The Trust admits that the Plan is designed to provide benefits upon the retirement of any Participant as one of several possible types of termination under § 1.16 of the Plan. The ability to pay retirement benefits is clearly one of the reasons for adoption of the Plan. Moreover, like the defendant, we do not think it is a coincidence that the Plan was adopted only after the Employer terminated its previously-existing pension plan. In fact, the Employer concedes that the organizational documents for the Trust Agreement under consideration here are practically the same as those employed in its Restated Money Purchase Pension Plan. Additionally, it is indisputable that, in its operation, the Plan provided benefits upon the retirement of Ms. Gertrude Goodwine on December 31, 1984. The payments to Ms. Goodwine were necessitated by, and contingent upon, her retirement and were also predicated on her salary and length of service.
2. The Plan Does Not Provide “Other Benefits” Under Treas.Reg. § 1.501(c)(9)-3(d).
In addition to its failure to fall within the purview of the “other benefits” examples as described in Treas.Reg. § 1.501(c)(9)-3(e), we hold that the Trust has also failed to satisfy the descriptive elements of “other benefits” within the general meaning of Treas.Reg. § 1.501(c)(9)-3(d), see supra. “Other benefits” under that subsection are specifically delineated as those which are similar to life, sick, or accident benefits that are designed to safeguard or improve health or protect against a contingency that interrupts or impairs earning power. Treas. Reg. § 1.501(c)(9)-3(d)(l) and (2). Retirement benefits, even those paid under the guise, as here, of a severance pay plan, do not satisfy this definition. This is so because retirement is a planned occurrence, regardless of whether it is mandatory or voluntary. Also, retirement benefits are not directly designed to safeguard or improve health and, thus, do not have as their critical focus the protection against unknown or unplanned events. This is so in contra distinction to the objectives of a welfare benefit plan. Consistent therewith, we hold that the related severance payments actually disbursed here were not contingent upon unanticipated occurrences. As such, the provision of these retirement benefits are not designed to insulate members against an unanticipated interruption or impairment of earning power as contemplated by Treas.Reg. § 1.501(c)(9)-3(d).
3. The Plan Is Organized To Provide Non-Qualifying Benefits Similar To Pension Benefits Under Treas. Reg. § 1.501(c)(9)-3(f).

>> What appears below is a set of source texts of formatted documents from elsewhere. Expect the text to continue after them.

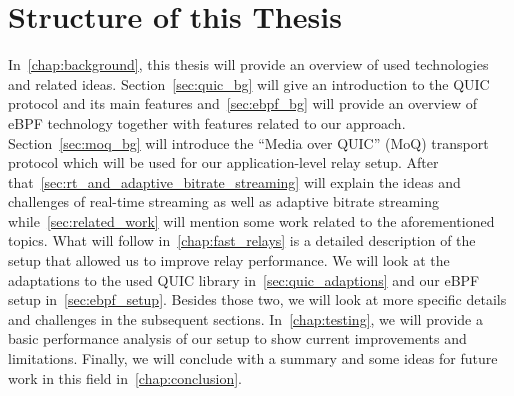 \section{Structure of this Thesis}\label{sec:structure_of_thesis}

In~\autoref{chap:background}, this thesis will provide an overview of used technologies
and related ideas.
Section~\ref{sec:quic_bg} will give an introduction to the QUIC protocol and its main features 
and~\autoref{sec:ebpf_bg} will provide an overview of eBPF technology together with features related to 
our approach.
Section~\ref{sec:moq_bg} will introduce the ``Media over QUIC'' (MoQ) transport protocol which will be used 
for our application-level relay setup.
After that~\autoref{sec:rt_and_adaptive_bitrate_streaming} will explain the ideas and challenges of 
real-time streaming as well as adaptive bitrate streaming while~\autoref{sec:related_work} will 
mention some work related to the aforementioned topics.
What will follow in~\autoref{chap:fast_relays} is a detailed description of the setup that 
allowed us to improve relay performance. 
We will look at the adaptations to the used QUIC library in~\autoref{sec:quic_adaptions} and 
our eBPF setup in~\autoref{sec:ebpf_setup}. Besides those two, we will look at more specific details and challenges in the subsequent sections.
In~\autoref{chap:testing}, we will provide a basic performance analysis of our setup to show current improvements and limitations.
Finally, we will conclude with a summary and some ideas for future work in this field in~\autoref{chap:conclusion}.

As previously stated, the Plan does not provide the type of qualifying “other benefits” described in either Treas.Reg. § 1.501(c)(9)-3(d) or (e). Instead, we find that the type of benefits provided at bar mirrors the non-qualifying pension benefits enumerated in Treas.Reg. § 1.501(c)(9)-3(f). Benefits that are similar to pension benefits payable at the time of voluntary or mandatory retirement are explicitly identified as examples of non-qualifying benefits. According to Treas.Reg. § 1.501(c)(9)-3(f), “a benefit will be considered similar to that provided under a pension, if it provides for deferred compensation that becomes payable by reason of the passage of time, rather than as a result of an unanticipated event” (emphasis added).

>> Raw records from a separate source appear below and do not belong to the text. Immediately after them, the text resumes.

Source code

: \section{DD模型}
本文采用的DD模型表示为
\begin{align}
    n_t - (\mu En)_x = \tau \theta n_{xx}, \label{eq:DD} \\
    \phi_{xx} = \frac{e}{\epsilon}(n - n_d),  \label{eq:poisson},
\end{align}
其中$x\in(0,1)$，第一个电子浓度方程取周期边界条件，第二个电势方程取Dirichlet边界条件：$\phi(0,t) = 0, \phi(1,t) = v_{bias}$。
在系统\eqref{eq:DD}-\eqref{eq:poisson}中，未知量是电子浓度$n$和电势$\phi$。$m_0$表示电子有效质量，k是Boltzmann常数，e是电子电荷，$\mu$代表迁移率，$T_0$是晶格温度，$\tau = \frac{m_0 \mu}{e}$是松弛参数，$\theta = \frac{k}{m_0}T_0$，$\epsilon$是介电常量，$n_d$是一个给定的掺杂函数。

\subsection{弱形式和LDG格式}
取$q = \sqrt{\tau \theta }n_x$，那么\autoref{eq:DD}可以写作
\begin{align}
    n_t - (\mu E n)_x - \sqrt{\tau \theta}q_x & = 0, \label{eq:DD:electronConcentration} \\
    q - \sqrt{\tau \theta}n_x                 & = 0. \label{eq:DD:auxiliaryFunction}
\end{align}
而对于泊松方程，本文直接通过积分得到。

Plaintiff cites for comfort to Greensboro Pathology Associates v. United States, 698 F.2d 1196 (Fed.Cir.1982), for the proposition that it is similar to a duly-qualified welfare benefit plan according to the reasoning employed in that case. Thus, the Trust avers that — “there is no basis [for] distinguishing this case from Greensboro Pathology.” In Greensboro, the Court of Appeals for the Federal Circuit held that the educational benefit plan in issue there was “not a plan of deferred compensation but rather a welfare benefit plan under the standards of Treas.Reg. § 1.162-10.” Greensboro, 698 F.2d at 1203. Therefore, the court held that the employer contributions to the trust were properly deductible under 26 U.S.C. § 162 rather than under 26 U.S.C. § 404 as contributions to a deferred compensation plan.
In so holding, Greensboro listed seven factors that help to distinguish welfare or similar benefit plans under 26 U.S.C. § 162 from deferred compensation plans under 26 U.S.C. § 404. In this context, the relevant inquiry in such a determination includes the following questions:
1. Is this a welfare plan: i.e., one concerned with the well-being of the employees?

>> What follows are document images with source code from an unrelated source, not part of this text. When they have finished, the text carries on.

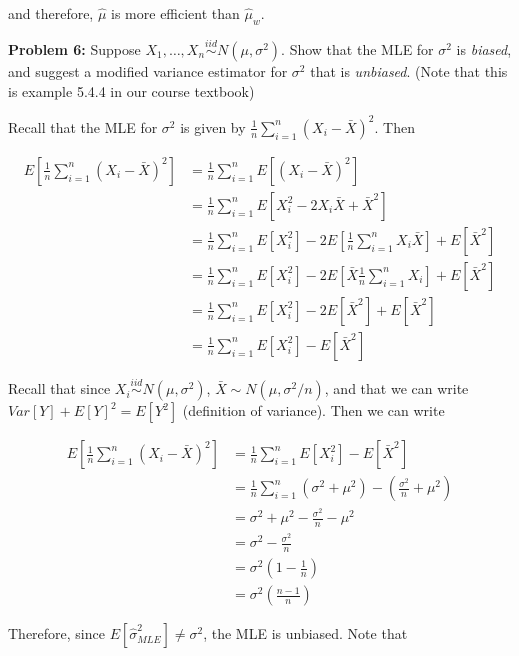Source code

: \documentclass[
  letterpaper,
  DIV=11,
  numbers=noendperiod]{scrreprt}
\begin{document}
and therefore, \(\hat{\mu}\) is more efficient than \(\hat{\mu}_w\).

\textbf{Problem 6:} Suppose
\(X_1, \dots, X_n \overset{iid}{\sim} N(\mu, \sigma^2)\). Show that the
MLE for \(\sigma^2\) is \emph{biased}, and suggest a modified variance
estimator for \(\sigma^2\) that is \emph{unbiased}. (Note that this is
example 5.4.4 in our course textbook)

Recall that the MLE for \(\sigma^2\) is given by
\(\frac{1}{n} \sum_{i = 1}^n (X_i - \bar{X})^2\). Then

\begin{align*}
    E\left[ \frac{1}{n} \sum_{i = 1}^n (X_i - \bar{X})^2\right] & = \frac{1}{n} \sum_{i = 1}^n E\left[ (X_i - \bar{X})^2\right] \\
    & = \frac{1}{n} \sum_{i = 1}^n E\left[ X_i^2 - 2X_i \bar{X} + \bar{X}^2\right] \\
    & = \frac{1}{n} \sum_{i = 1}^n E[X_i^2] - 2 E\left[ \frac{1}{n} \sum_{i = 1}^n X_i \bar{X} \right] + E[\bar{X}^2] \\
    & = \frac{1}{n} \sum_{i = 1}^n E[X_i^2] - 2 E\left[ \bar{X} \frac{1}{n} \sum_{i = 1}^n X_i  \right] + E[\bar{X}^2] \\
    & = \frac{1}{n} \sum_{i = 1}^n E[X_i^2] - 2 E\left[ \bar{X}^2  \right] + E[\bar{X}^2] \\
    & = \frac{1}{n} \sum_{i = 1}^n E[X_i^2] - E\left[ \bar{X}^2  \right] 
\end{align*}

Recall that since \(X_i \overset{iid}{\sim} N(\mu, \sigma^2)\),
\(\bar{X} \sim N(\mu, \sigma^2/n)\), and that we can write
\(Var[Y] + E[Y]^2 = E[Y^2]\) (definition of variance). Then we can write

\begin{align*}
    E\left[ \frac{1}{n} \sum_{i = 1}^n (X_i - \bar{X})^2 \right] & = \frac{1}{n} \sum_{i = 1}^n E[X_i^2] - E\left[ \bar{X}^2  \right] \\
    & = \frac{1}{n} \sum_{i = 1}^n \left( \sigma^2 + \mu^2 \right) - \left( \frac{\sigma^2}{n} + \mu^2 \right) \\
    & = \sigma^2 + \mu^2 - \frac{\sigma^2}{n} - \mu^2  \\
    & = \sigma^2 - \frac{\sigma^2}{n} \\
    & = \sigma^2 \left( 1 - \frac{1}{n} \right) \\
    & = \sigma^2  \left( \frac{n-1}{n} \right)
\end{align*}

Therefore, since \(E[\hat{\sigma}^2_{MLE}] \neq \sigma^2\), the MLE is
unbiased. Note that
\end{document}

2. Are the benefits provided [to] employees based upon the employer’s earnings?
3. Do the benefits increase for those who have been employed longer by the employer?
4. Are benefits provided to all the employees? -
5. Are the plan benefits a substitute for salary?
6. Does the plan serve its stated purpose or is it a sham?
7. Does the employer lose control of the funds it [contributed to] the plan? Is there any sort of reversion of funds to the employer? Is the plan independently*689 administered?16
Greensboro, 698 F.2d at 1200.
When these factors are applied to the undisputed facts in the case at bar, it is plainly evident — that the Plan, as organized, is at best a hybrid plan designed to provide both deferred compensation and possibly some welfare-type benefits. Moreover, it is clear that for the 1984 taxable year the Plan was organized and exclusively operated as a deferred compensation pension plan. This is true because, as Greensboro teaches, when plan benefits are tied to length of service, such a plan is one for deferred compensation. In this context, therefore, the CAFC has stated that:
Where the provision of a plan’s benefits are dependent upon an employee’s length of service or position, the plan’s characteristics are then analogous to those of [deferred] compensation since amount and type of compensation also depend upon these factors____
******
If something is a plan of deferred compensation it should by definition be compensation received in the future for work done in the past. Thus, even if an employee leaves his employer he should receive the benefits of the plan for it is compensation for work that has already been performed.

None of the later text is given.